We live in a time where artificial intelligence and machine learning seems to be everywhere. Not a week goes by without stories of how algorithms and robots are going to take our jobs, drive our cars, become our lovers, replace our pets or supersede our doctors. Along with all the buzz comes a lot of misconceptions and myths. When we think of machine learning or artificial intelligence, we think of automation, not creative opportunities. Additionally, artists and designers are often scared to enter the field, imagining that they need computer science PhDs and big server parks just to get started. And that is a shame, since there is lots of low hanging fruit out there for all creatives.

Trained as an interaction designer from Copenhagen Institute of Interaction Design (CIID) I am what you might call a creative technologist working within the field of art and design using code as my main tool. But during the last five years machine learning has become an integrated part of my practice, despite the fact that I have never had any formal education within the field or academic prerequisites beyond my long forgotten high school math.
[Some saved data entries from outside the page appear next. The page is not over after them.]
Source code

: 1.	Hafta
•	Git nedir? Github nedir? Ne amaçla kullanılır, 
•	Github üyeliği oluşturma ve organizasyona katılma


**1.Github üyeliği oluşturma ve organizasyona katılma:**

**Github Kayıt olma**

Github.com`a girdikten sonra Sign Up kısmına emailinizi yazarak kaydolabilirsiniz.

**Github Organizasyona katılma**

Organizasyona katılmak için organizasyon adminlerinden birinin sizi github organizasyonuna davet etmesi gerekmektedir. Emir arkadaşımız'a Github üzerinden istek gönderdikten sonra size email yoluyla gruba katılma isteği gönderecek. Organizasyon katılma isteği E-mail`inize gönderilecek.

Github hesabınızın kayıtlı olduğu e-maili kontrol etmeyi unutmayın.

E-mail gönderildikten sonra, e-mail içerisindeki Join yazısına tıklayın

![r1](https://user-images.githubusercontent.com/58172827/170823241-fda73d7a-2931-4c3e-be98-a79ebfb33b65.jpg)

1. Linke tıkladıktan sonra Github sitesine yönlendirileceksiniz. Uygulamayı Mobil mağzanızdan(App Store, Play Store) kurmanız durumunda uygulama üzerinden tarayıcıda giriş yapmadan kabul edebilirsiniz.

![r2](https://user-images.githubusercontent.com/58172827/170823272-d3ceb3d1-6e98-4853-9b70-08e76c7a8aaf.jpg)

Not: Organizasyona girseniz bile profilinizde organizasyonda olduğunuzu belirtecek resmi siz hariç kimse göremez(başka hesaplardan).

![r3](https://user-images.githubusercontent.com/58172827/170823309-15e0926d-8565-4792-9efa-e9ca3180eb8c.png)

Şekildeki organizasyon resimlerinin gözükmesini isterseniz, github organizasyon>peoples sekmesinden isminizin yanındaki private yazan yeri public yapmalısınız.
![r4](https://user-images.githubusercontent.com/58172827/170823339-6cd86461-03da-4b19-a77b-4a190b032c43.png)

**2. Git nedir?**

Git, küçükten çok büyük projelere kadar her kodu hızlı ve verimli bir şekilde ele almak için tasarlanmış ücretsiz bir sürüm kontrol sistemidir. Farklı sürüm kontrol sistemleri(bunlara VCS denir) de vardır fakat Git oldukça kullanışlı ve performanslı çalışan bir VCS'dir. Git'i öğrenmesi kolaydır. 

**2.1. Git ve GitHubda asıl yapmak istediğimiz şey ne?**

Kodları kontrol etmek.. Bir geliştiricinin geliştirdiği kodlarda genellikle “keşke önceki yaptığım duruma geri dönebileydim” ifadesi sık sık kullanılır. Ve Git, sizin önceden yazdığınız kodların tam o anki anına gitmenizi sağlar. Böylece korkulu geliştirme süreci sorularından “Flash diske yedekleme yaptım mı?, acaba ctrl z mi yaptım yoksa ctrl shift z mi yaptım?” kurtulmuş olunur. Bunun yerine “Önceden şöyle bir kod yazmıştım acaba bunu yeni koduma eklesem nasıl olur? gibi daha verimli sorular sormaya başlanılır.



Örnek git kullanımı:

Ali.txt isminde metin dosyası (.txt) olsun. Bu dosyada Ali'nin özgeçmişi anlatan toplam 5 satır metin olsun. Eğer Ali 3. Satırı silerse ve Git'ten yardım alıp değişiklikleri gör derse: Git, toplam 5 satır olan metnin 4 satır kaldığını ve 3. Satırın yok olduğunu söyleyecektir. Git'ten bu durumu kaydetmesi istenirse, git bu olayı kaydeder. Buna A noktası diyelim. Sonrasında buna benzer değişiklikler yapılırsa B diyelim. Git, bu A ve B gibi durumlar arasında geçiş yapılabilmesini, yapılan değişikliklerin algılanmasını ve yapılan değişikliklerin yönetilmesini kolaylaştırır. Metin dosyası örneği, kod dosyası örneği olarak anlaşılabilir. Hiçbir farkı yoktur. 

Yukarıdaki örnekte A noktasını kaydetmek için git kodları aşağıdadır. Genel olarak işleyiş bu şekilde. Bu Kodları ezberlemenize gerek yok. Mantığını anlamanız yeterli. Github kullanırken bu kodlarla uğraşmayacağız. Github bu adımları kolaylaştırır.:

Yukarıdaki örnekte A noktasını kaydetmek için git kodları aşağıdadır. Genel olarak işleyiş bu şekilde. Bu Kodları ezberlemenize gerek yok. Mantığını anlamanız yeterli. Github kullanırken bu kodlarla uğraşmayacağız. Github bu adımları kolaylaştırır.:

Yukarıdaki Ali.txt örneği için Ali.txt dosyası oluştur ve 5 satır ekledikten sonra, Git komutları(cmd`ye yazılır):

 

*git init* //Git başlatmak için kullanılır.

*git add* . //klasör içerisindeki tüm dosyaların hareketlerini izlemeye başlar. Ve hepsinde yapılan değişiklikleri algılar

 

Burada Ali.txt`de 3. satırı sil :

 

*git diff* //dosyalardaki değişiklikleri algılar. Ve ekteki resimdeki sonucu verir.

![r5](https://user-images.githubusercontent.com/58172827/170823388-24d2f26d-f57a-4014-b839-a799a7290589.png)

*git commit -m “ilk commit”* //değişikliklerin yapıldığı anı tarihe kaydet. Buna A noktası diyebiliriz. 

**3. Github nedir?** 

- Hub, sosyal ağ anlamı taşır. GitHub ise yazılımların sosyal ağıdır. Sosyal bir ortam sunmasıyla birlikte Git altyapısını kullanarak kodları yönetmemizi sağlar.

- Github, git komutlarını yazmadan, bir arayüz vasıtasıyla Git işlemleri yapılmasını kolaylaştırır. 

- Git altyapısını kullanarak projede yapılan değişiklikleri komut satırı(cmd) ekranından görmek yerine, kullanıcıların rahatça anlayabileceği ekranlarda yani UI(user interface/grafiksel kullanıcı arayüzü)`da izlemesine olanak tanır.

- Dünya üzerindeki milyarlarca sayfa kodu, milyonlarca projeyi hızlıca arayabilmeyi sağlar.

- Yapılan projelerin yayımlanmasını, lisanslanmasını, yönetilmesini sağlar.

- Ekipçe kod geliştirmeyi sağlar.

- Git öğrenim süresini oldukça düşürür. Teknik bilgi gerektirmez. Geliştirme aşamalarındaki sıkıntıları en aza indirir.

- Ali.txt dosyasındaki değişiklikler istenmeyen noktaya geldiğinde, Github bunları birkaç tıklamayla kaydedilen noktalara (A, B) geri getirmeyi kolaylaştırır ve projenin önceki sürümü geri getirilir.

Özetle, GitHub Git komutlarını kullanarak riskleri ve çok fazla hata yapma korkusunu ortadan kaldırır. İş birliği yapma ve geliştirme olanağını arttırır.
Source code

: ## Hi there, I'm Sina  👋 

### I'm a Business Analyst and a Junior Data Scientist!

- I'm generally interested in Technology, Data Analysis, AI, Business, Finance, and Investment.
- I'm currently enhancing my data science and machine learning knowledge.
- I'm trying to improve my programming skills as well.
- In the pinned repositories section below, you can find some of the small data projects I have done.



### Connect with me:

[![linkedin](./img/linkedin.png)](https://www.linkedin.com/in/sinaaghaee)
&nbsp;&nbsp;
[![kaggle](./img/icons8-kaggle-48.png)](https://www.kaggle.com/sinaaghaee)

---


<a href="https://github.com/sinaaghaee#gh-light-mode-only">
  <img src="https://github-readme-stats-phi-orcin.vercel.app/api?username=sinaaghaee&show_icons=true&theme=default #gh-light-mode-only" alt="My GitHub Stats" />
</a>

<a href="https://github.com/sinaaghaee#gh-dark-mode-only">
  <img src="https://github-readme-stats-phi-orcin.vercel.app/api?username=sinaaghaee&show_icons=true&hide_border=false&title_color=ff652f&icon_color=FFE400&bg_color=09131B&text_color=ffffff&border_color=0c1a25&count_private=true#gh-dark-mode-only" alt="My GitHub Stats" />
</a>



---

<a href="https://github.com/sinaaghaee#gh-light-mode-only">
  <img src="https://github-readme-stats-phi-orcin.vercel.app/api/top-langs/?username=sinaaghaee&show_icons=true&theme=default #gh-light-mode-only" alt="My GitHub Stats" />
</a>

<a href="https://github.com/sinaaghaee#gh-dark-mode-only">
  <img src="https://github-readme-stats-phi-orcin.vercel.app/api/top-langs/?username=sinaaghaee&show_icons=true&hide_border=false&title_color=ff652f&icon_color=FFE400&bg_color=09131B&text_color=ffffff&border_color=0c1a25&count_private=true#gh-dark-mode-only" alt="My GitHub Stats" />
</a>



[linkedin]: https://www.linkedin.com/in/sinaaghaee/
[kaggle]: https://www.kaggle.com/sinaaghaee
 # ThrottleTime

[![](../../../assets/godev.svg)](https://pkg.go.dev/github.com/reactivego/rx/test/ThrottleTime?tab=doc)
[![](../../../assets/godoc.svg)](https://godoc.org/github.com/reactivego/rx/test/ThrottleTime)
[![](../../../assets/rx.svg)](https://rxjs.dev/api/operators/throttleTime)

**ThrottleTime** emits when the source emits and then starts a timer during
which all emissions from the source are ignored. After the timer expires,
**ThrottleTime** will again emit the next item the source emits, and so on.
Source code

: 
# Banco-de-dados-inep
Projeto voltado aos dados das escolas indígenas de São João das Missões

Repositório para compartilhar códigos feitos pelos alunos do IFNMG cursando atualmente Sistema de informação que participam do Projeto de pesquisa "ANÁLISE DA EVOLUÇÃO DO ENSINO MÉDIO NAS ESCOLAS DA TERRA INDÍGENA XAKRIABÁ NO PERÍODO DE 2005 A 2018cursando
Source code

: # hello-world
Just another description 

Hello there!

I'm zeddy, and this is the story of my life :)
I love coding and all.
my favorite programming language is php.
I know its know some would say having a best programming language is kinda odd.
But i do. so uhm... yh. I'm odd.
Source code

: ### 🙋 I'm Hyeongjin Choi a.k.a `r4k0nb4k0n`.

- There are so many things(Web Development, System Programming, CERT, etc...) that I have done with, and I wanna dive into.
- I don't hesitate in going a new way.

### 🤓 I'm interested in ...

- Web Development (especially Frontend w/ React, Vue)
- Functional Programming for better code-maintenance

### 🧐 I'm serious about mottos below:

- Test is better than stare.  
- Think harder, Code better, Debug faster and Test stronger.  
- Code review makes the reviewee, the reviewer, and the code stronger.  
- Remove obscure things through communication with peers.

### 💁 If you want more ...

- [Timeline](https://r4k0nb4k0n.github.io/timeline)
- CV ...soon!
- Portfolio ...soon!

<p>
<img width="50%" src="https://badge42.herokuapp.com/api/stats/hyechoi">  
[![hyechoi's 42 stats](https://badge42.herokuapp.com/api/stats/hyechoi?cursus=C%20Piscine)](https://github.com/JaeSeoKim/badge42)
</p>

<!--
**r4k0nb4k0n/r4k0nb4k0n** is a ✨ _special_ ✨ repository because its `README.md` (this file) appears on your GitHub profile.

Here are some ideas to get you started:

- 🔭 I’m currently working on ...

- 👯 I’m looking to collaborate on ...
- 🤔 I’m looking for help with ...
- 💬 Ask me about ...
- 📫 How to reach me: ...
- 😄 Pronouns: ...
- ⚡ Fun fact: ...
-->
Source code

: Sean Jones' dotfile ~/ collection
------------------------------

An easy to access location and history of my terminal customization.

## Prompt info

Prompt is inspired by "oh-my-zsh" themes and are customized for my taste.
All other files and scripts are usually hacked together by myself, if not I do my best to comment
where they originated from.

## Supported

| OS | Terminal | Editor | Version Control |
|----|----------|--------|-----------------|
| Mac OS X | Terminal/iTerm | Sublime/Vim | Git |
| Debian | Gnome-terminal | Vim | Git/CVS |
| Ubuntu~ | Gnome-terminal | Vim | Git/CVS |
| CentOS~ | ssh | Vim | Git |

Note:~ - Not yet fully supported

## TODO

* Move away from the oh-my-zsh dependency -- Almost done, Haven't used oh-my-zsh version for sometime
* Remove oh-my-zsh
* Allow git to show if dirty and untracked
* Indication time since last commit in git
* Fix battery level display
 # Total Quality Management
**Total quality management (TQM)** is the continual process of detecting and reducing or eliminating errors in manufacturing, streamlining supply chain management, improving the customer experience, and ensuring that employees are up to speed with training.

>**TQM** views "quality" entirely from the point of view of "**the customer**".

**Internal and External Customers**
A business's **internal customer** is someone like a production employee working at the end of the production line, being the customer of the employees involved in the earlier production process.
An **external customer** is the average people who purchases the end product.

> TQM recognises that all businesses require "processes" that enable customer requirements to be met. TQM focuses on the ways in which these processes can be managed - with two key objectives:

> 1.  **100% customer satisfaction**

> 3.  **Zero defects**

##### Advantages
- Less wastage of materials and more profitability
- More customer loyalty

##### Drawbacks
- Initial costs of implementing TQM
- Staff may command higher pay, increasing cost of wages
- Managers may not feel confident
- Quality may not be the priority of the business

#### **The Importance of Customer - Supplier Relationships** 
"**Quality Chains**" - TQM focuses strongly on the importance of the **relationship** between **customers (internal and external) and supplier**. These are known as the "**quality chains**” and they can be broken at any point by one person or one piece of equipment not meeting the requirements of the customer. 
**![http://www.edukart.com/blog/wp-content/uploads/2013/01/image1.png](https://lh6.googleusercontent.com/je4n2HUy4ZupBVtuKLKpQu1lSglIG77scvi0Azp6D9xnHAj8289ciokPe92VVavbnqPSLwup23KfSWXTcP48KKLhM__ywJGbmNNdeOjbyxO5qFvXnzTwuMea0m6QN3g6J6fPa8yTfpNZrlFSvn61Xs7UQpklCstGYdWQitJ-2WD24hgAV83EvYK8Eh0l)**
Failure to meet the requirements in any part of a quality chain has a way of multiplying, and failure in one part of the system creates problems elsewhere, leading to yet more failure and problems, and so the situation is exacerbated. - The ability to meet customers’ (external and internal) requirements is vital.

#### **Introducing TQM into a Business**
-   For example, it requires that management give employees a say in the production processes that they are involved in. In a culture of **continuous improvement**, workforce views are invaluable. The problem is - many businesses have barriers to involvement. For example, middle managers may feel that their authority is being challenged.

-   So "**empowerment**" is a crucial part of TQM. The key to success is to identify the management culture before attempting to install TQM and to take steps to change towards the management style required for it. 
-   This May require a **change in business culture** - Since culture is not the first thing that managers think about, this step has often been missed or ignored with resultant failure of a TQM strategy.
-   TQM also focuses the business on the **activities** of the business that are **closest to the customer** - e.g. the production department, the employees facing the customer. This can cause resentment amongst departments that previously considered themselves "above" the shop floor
While I still write code, training machine learning algorithms has somewhat changed my attitude towards a lot of problems and enabled me to see a whole new range of opportunities for projects. But what is the real difference between the two approaches?

Coding vs. training

When programming interactive prototypes, interaction designers traditionally rely on their ability to formulate logical structures and explicit relationships between inputs and outputs through code that executes in a predictable way.

Machine learning suggests a different kind of logic. Instead of relying on explicit sets of rules to determine a system’s behaviour, machine learning models learn by example, by looking for patterns within a set of examples or training data from a designer or performer, and makes the rules autonomously so as to conform to the performer’s expectation. This pattern recognition process is somewhat similar to our own mental processes for learning about the world around us and provides a lot of new opportunities for interaction designers, especially when dealing with input data too complex to account for via coding. To put some of these thoughts into context I will present a few projects built using fairly simple and accessible machine learning techniques.

Wolfenstein 3D controlled by sound

The first project is a hack of the old first-person shooter video game Wolfenstein 3D made with Lasse Korsgaard for our former studio Støj. Instead of relying on mouse and keyboard controls to play the game, we trained an algorithm to recognize and distinguish between a set of sounds and mapped each one to a different action within the game: Whistling moves the character forward, clapping opens doors, two different grunts turn you left and right and as for shooting? “Pew pew”, of course!

Fig. 1. Andreas Refsgaard & Lasse Korsgaard, Wolfenstein 3D controlled by sound. 2017.

The training in itself took no more than a few minutes, and essentially just required us to record a dozen examples for each of the different sounds. Although in no way perfect, this quick and dirty approach proved accurate enough to control the game.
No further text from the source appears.